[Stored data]
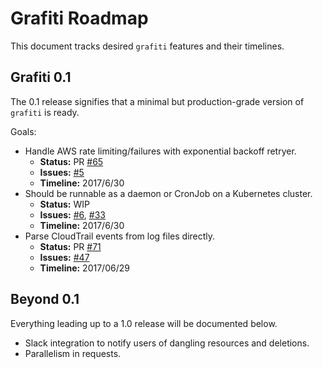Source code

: # Grafiti Roadmap

This document tracks desired `grafiti` features and their timelines.

## Grafiti 0.1

The 0.1 release signifies that a minimal but production-grade version of `grafiti` is ready.

Goals:

* Handle AWS rate limiting/failures with exponential backoff retryer.
    * **Status:** PR [#65](https://github.com/coreos/grafiti/pull/65)
    * **Issues:** [#5](https://github.com/coreos/grafiti/issues/5)
    * **Timeline:** 2017/6/30
* Should be runnable as a daemon or CronJob on a Kubernetes cluster.
    * **Status:** WIP
    * **Issues:** [#6](https://github.com/coreos/grafiti/issues/6), [#33](https://github.com/coreos/grafiti/issues/33)
    * **Timeline:** 2017/6/30
* Parse CloudTrail events from log files directly.
    * **Status:** PR [#71](https://github.com/coreos/grafiti/pull/65)
    * **Issues:** [#47](https://github.com/coreos/grafiti/issues/47)
    * **Timeline:** 2017/06/29

## Beyond 0.1

Everything leading up to a 1.0 release will be documented below.

* Slack integration to notify users of dangling resources and deletions.
* Parallelism in requests.
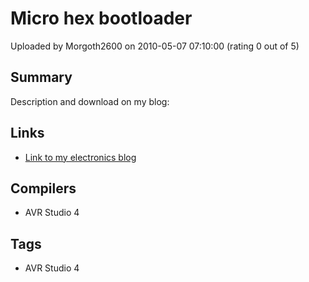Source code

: # Micro hex bootloader

Uploaded by Morgoth2600 on 2010-05-07 07:10:00 (rating 0 out of 5)

## Summary

Description and download on my blog:

## Links

- [Link to my electronics blog](http://digitalelectronicsandprograming.blogspot.com/)

## Compilers

- AVR Studio 4

## Tags

- AVR Studio 4
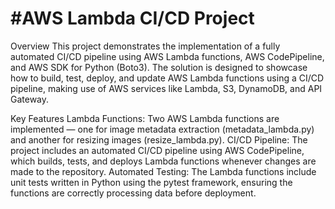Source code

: # #AWS Lambda CI/CD Project
Overview
This project demonstrates the implementation of a fully automated CI/CD pipeline using AWS Lambda functions, AWS CodePipeline, and AWS SDK for Python (Boto3). The solution is designed to showcase how to build, test, deploy, and update AWS Lambda functions using a CI/CD pipeline, making use of AWS services like Lambda, S3, DynamoDB, and API Gateway.

Key Features
Lambda Functions: Two AWS Lambda functions are implemented — one for image metadata extraction (metadata_lambda.py) and another for resizing images (resize_lambda.py).
CI/CD Pipeline: The project includes an automated CI/CD pipeline using AWS CodePipeline, which builds, tests, and deploys Lambda functions whenever changes are made to the repository.
Automated Testing: The Lambda functions include unit tests written in Python using the pytest framework, ensuring the functions are correctly processing data before deployment.
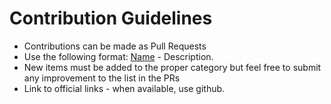 # Contribution Guidelines

- Contributions can be made as Pull Requests
- Use the following format: [Name](link) - Description.
- New items must be added to the proper category but feel free to submit any improvement to the list in the PRs
- Link to official links - when available, use github.

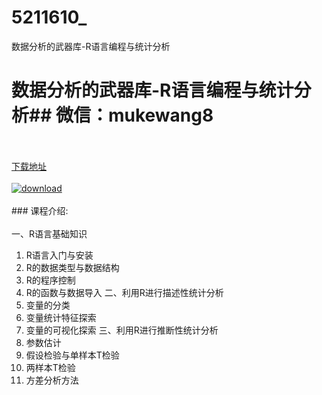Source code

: # 5211610_
数据分析的武器库-R语言编程与统计分析
# 数据分析的武器库-R语言编程与统计分析## 微信：mukewang8
<br/></br>[下载地址](http://www.36tz.cn/article/5211610 "下载地址")
<br/></br>[![download](http://36tz.cn/muke_img/2020_03_2-169-300x177.png "下载地址")](http://www.36tz.cn/article/5211610 "下载地址")
<br/></br>### 课程介绍:<br/></br>一、R语言基础知识
1. R语言入门与安装
2. R的数据类型与数据结构
3. R的程序控制
4. R的函数与数据导入
二、利用R进行描述性统计分析
1. 变量的分类
2. 变量统计特征探索
3. 变量的可视化探索
三、利用R进行推断性统计分析
1. 参数估计
2. 假设检验与单样本T检验
3. 两样本T检验
4. 方差分析方法


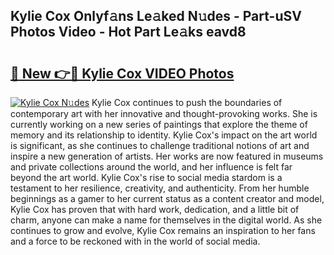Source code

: ## Kylie Cox Onlyf𝚊ns Le𝚊ked N𝚞des - Part-uSV Photos Video - Hot Part Le𝚊ks eavd8

# <h2><a href="http://ab12946.deff.icu/?id=Kylie+Cox">🔗 New 👉🔴 Kylie Cox VIDEO Photos</a></h2>

[![Kylie Cox N𝚞des](https://i.imgur.com/rIISA9y.gif)](http://ab12946.deff.icu/?id=Kylie+Cox)
Kylie Cox continues to push the boundaries of contemporary art with her innovative and thought-provoking works. She is currently working on a new series of paintings that explore the theme of memory and its relationship to identity. Kylie Cox's impact on the art world is significant, as she continues to challenge traditional notions of art and inspire a new generation of artists. Her works are now featured in museums and private collections around the world, and her influence is felt far beyond the art world. Kylie Cox's rise to social media stardom is a testament to her resilience, creativity, and authenticity. From her humble beginnings as a gamer to her current status as a content creator and model, Kylie Cox has proven that with hard work, dedication, and a little bit of charm, anyone can make a name for themselves in the digital world. As she continues to grow and evolve, Kylie Cox remains an inspiration to her fans and a force to be reckoned with in the world of social media.
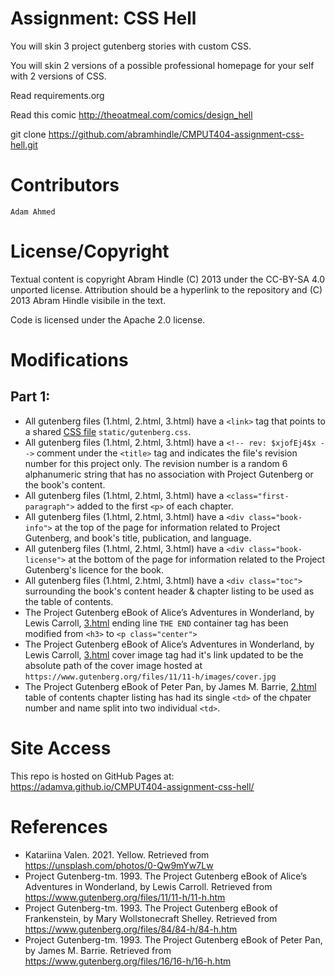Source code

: Assignment: CSS Hell
====================

You will skin 3 project gutenberg stories with custom CSS.

You will skin 2 versions of a possible professional homepage for your
self with 2 versions of CSS.

Read requirements.org

Read this comic http://theoatmeal.com/comics/design_hell

git clone https://github.com/abramhindle/CMPUT404-assignment-css-hell.git

Contributors
=================

    Adam Ahmed


License/Copyright
=================

Textual content is copyright Abram Hindle (C) 2013 under the CC-BY-SA
4.0 unported license. Attribution should be a hyperlink to the
repository and (C) 2013 Abram Hindle visibile in the text.

Code is licensed under the Apache 2.0 license.

Modifications
=================
## Part 1: 
- All gutenberg files (1.html, 2.html, 3.html) have a `<link>` tag that points to a shared [CSS file](static/gutenberg.css) `static/gutenberg.css`.
- All gutenberg files (1.html, 2.html, 3.html) have a `<!-- rev: $xjofEj4$x -->` comment under the `<title>` tag and indicates the file's revision number for this project only. The revision number is a random 6 alphanumeric string that has no association with Project Gutenberg or the book's content.
- All gutenberg files (1.html, 2.html, 3.html) have a `<class="first-paragraph">` added to the first `<p>` of each chapter.
- All gutenberg files (1.html, 2.html, 3.html) have a `<div class="book-info">` at the top of the page for information related to Project Gutenberg, and book's title, publication, and language.
- All gutenberg files (1.html, 2.html, 3.html) have a `<div class="book-license">` at the bottom of the page for information related to the Project Gutenberg's licence for the book.
- All gutenberg files (1.html, 2.html, 3.html) have a `<div class="toc">` surrounding the book's content header & chapter listing to be used as the table of contents.
- The Project Gutenberg eBook of Alice’s Adventures in Wonderland, by Lewis Carroll, [3.html](3.html) ending line `THE END` container tag has been modified from `<h3>` to `<p class="center">`
- The Project Gutenberg eBook of Alice’s Adventures in Wonderland, by Lewis Carroll, [3.html](3.html) cover image tag had it's link updated to be the absolute path of the cover image hosted at `https://www.gutenberg.org/files/11/11-h/images/cover.jpg`
- The Project Gutenberg eBook of Peter Pan, by James M. Barrie, [2.html](2.html) table of contents chapter listing has had its single `<td>` of the chpater number and name split into two individual `<td>`.

Site Access
=================
This repo is hosted on GitHub Pages at: <https://adamva.github.io/CMPUT404-assignment-css-hell/>

References
=================
- Katariina Valen. 2021. Yellow. Retrieved from https://unsplash.com/photos/0-Qw9mYw7Lw
- Project Gutenberg-tm. 1993. The Project Gutenberg eBook of Alice’s Adventures in Wonderland, by Lewis Carroll. Retrieved from https://www.gutenberg.org/files/11/11-h/11-h.htm
- Project Gutenberg-tm. 1993. The Project Gutenberg eBook of Frankenstein, by Mary Wollstonecraft Shelley. Retrieved from https://www.gutenberg.org/files/84/84-h/84-h.htm
- Project Gutenberg-tm. 1993. The Project Gutenberg eBook of Peter Pan, by James M. Barrie. Retrieved from https://www.gutenberg.org/files/16/16-h/16-h.htm

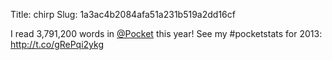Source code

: Title: chirp
Slug: 1a3ac4b2084afa51a231b519a2dd16cf

I read 3,791,200 words in <a href="http://twitter.com/Pocket">@Pocket</a> this year! See my #pocketstats for 2013: <a href="http://t.co/gRePqi2ykg">http://t.co/gRePqi2ykg</a>
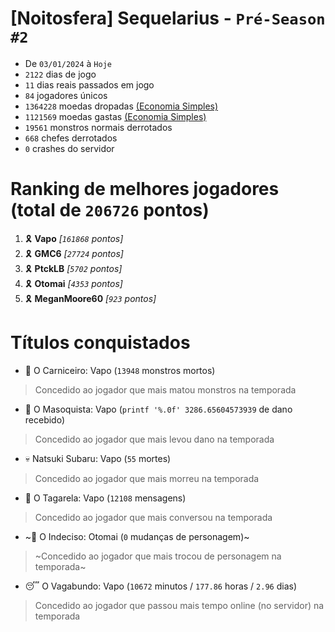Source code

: # [Noitosfera] Sequelarius - `Pré-Season #2`
- De `03/01/2024` à `Hoje`
- `2122` dias de jogo
- `11` dias reais passados em jogo
- `84` jogadores únicos
- `1364228` moedas dropadas [(Economia Simples)](https://github.com/otomay/Economia-Simples)
- `1121569` moedas gastas [(Economia Simples)](https://github.com/otomay/Economia-Simples)
- `19561` monstros normais derrotados
- `668` chefes derrotados
- `0` crashes do servidor

# Ranking de melhores jogadores (total de `206726` pontos)
1. 🎗️ **Vapo** *[`161868` pontos]*
2. 🎗️ **GMC6** *[`27724` pontos]*
3. 🎗️ **PtckLB** *[`5702` pontos]*
4. 🎗️ **Otomai** *[`4353` pontos]*
5. 🎗️ **MeganMoore60** *[`923` pontos]*

# Títulos conquistados
- 👹 O Carniceiro: Vapo (`13948` monstros mortos)
> Concedido ao jogador que mais matou monstros na temporada
- 🥵 O Masoquista: Vapo (`printf '%.0f' 3286.65604573939` de dano recebido)
> Concedido ao jogador que mais levou dano na temporada
- 💀 Natsuki Subaru: Vapo (`55` mortes)
> Concedido ao jogador que mais morreu na temporada
- 🦜 O Tagarela: Vapo (`12108` mensagens)
> Concedido ao jogador que mais conversou na temporada
- ~🤔 O Indeciso: Otomai (`0` mudanças de personagem)~
> ~Concedido ao jogador que mais trocou de personagem na temporada~
- 😴 O Vagabundo: Vapo (`10672` minutos / `177.86` horas / `2.96` dias)
> Concedido ao jogador que passou mais tempo online (no servidor) na temporada
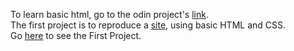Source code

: To learn basic html, go to the odin project's [link](https://www.theodinproject.com/paths/foundations/courses/foundations).\
The first project is to reproduce a [site](https://dribbble.com/shots/20191729-Logistic-Shipping-Landing-Page), using basic HTML and CSS.\
Go [here](https://suchitreddi.github.io/GDSC_Developer_Cohort/Project_1/) to see the First Project.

What you should do ▸ Please state how many lines in the entries above include the string "Barrie", and write only that number.

Output for this exercise ▸ 2